The key questions to implementation include- how do you create demand? How do you supply demand? How do you support effective use?

Certainly many of the challenges can be seen as opportunities to strengthen and revitalize sexual health services for those most in need.

 

Dr Kevin De Cock delivered an insightful keynote lecture which has set the tone for what should be a very valuable conference. 

He presented the lecture titled " HIV, STIs and evolution in global health". Global health involves a a complex interplay of many different facets and although gains have been made in some areas, there is still unfinished business to contend with. These include finding a cure for HIV, vaccine development for HIV, TB and malaria and shorter answer simpler treatments for TB. 

In terms of STIs there are changes and goals to be achieved. This was highlighted with the numbers of cases of syphilis, rising in the US since 2001.  Of these increased numbers the majority of those affected are men, particularly MSM. Rate of congenital syphilis have risen by 35% ( did I hear that right?!) since 2013. What are we doing to decrease this burden? How did this happen? Is screening for syphilis occurring where the burden is highest?

Clearly there is no easy solution to these issues however it was concluded the forging alliances, stronger networks, deeper epidemiology and stronger science are part of the answer.

A very thought provoking keynote lecture....

 

 

The new WHO STI Treatment Guidelines were released August 2016 after 3 years of a very complex process, this was the first update since 2003. The recommendations were mostly based on very low - low quality levels of evidence but resulted in 'Strong Recommendations' or 'Conditional Recommendations'. 

Target populations were based on the same as Australian target groups but I was surprised to see the adolescent group include 10 - 19 year olds compared to Australia's young people aged 15 - 24 year olds. 

N. Gonorrhoea 

Recommended treatment 

* 250mg ceftriaxone IMI + 1gm azithromycin oral stat

When asked why 250mg ceftriaxone IMI as opposed to 500mg ceftriaxone IMI as recommended in may developed countries including Australia, Prof Magnus Unemo explained that there were no adequate RCT to support the larger dose worked any better than the recommended. 

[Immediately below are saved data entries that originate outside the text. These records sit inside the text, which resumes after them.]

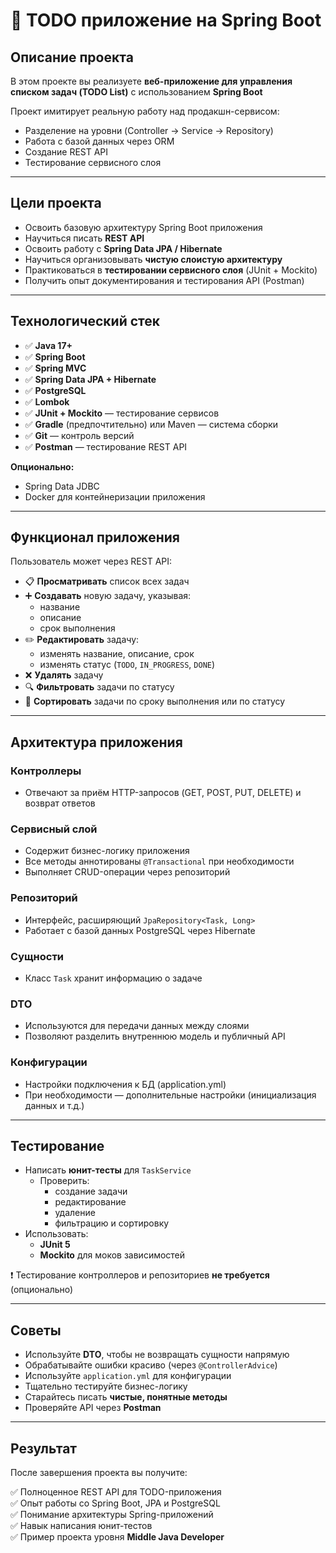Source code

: # 🧩 TODO приложение на Spring Boot

## Описание проекта

В этом проекте вы реализуете **веб-приложение для управления списком задач (TODO List)** с использованием **Spring Boot**

Проект имитирует реальную работу над продакшн-сервисом:
- Разделение на уровни (Controller → Service → Repository)
- Работа с базой данных через ORM
- Создание REST API
- Тестирование сервисного слоя

---

## Цели проекта

- Освоить базовую архитектуру Spring Boot приложения  
- Научиться писать **REST API**  
- Освоить работу с **Spring Data JPA / Hibernate**  
- Научиться организовывать **чистую слоистую архитектуру**  
- Практиковаться в **тестировании сервисного слоя** (JUnit + Mockito)  
- Получить опыт документирования и тестирования API (Postman)

---

## Технологический стек

- ✅ **Java 17+**
- ✅ **Spring Boot**
- ✅ **Spring MVC**
- ✅ **Spring Data JPA + Hibernate**
- ✅ **PostgreSQL**
- ✅ **Lombok**
- ✅ **JUnit + Mockito** — тестирование сервисов
- ✅ **Gradle** (предпочтительно) или Maven — система сборки
- ✅ **Git** — контроль версий
- ✅ **Postman** — тестирование REST API

**Опционально:**
- Spring Data JDBC  
- Docker для контейнеризации приложения

---

## Функционал приложения

Пользователь может через REST API:

- 📋 **Просматривать** список всех задач  
- ➕ **Создавать** новую задачу, указывая:
  - название  
  - описание  
  - срок выполнения  
- ✏️ **Редактировать** задачу:
  - изменять название, описание, срок  
  - изменять статус (`TODO`, `IN_PROGRESS`, `DONE`)
- ❌ **Удалять** задачу  
- 🔍 **Фильтровать** задачи по статусу  
- 📅 **Сортировать** задачи по сроку выполнения или по статусу  

---

## Архитектура приложения

### Контроллеры
- Отвечают за приём HTTP-запросов (GET, POST, PUT, DELETE) и возврат ответов  

### Сервисный слой
- Содержит бизнес-логику приложения  
- Все методы аннотированы `@Transactional` при необходимости  
- Выполняет CRUD-операции через репозиторий

### Репозиторий
- Интерфейс, расширяющий `JpaRepository<Task, Long>`  
- Работает с базой данных PostgreSQL через Hibernate

### Сущности
- Класс `Task` хранит информацию о задаче

### DTO
- Используются для передачи данных между слоями  
- Позволяют разделить внутреннюю модель и публичный API

### Конфигурации
- Настройки подключения к БД (application.yml)
- При необходимости — дополнительные настройки (инициализация данных и т.д.)

---

## Тестирование

- Написать **юнит-тесты** для `TaskService`  
  - Проверить:
    - создание задачи  
    - редактирование  
    - удаление  
    - фильтрацию и сортировку  
- Использовать:
  - **JUnit 5**
  - **Mockito** для моков зависимостей  

❗ Тестирование контроллеров и репозиториев **не требуется** (опционально)

---

## Советы

- Используйте **DTO**, чтобы не возвращать сущности напрямую  
- Обрабатывайте ошибки красиво (через `@ControllerAdvice`)
- Используйте `application.yml` для конфигурации 
- Тщательно тестируйте бизнес-логику  
- Старайтесь писать **чистые, понятные методы**  
- Проверяйте API через **Postman**

---

## Результат

После завершения проекта вы получите:

✅ Полноценное REST API для TODO-приложения  
✅ Опыт работы со Spring Boot, JPA и PostgreSQL  
✅ Понимание архитектуры Spring-приложений  
✅ Навык написания юнит-тестов  
✅ Пример проекта уровня **Middle Java Developer**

Also they advised a 'Strong Recommendation' for all neonate to receive prophylactic treatment for prevention of gonococcal and chlamydial ophthalmia neonatorum, a practice abandoned in Australia with no subsequent increase in occurrence of infection or childhood blindness.

C. Trachomatis

* Azithromycin or doxycycline remain the treatment of choice for CT

* Anogenital CT - treatment changed to 7/7 of doxycycline 100mg BD.                                                                       Australian STI Guidelines recommend 7/7 of doxycycline 100mg BD if asymptomatic and 21/7 if symptomatic

Prof. Nicola Low advocated that the doxycycline regime of 7/7 of treatment still cures CT as well as if not better than azithromycin even if the course is not completed in non compliant people. 

* There is no evidence that repeating or lengthening the course of treatment is any more effective. 

Syphilis

* Nothing has changed in Rx recommendations for syphilis

* There is very low quality evidence to support the recommended treatment

* Treatment is based on 70 years of successful treatment.

I enjoyed Dr Francis Ndowa's analogy that there were no RCT proving the use of parachutes when jumping out of a plane greatly improved survival over not using one, so proving benzathine penicillin successfully treated syphilis didnt require RCT. 

* There is a pending global shortage of benzathine penicillin so alternatives include

        * doxycycline, ceftriaxone and in special circumstances azithromycin 

Genital Herpes

The only change recommendation for treatment is to increase treatment of the first outbreak of genital herpes to 10 days as most first outbreaks are prolonged.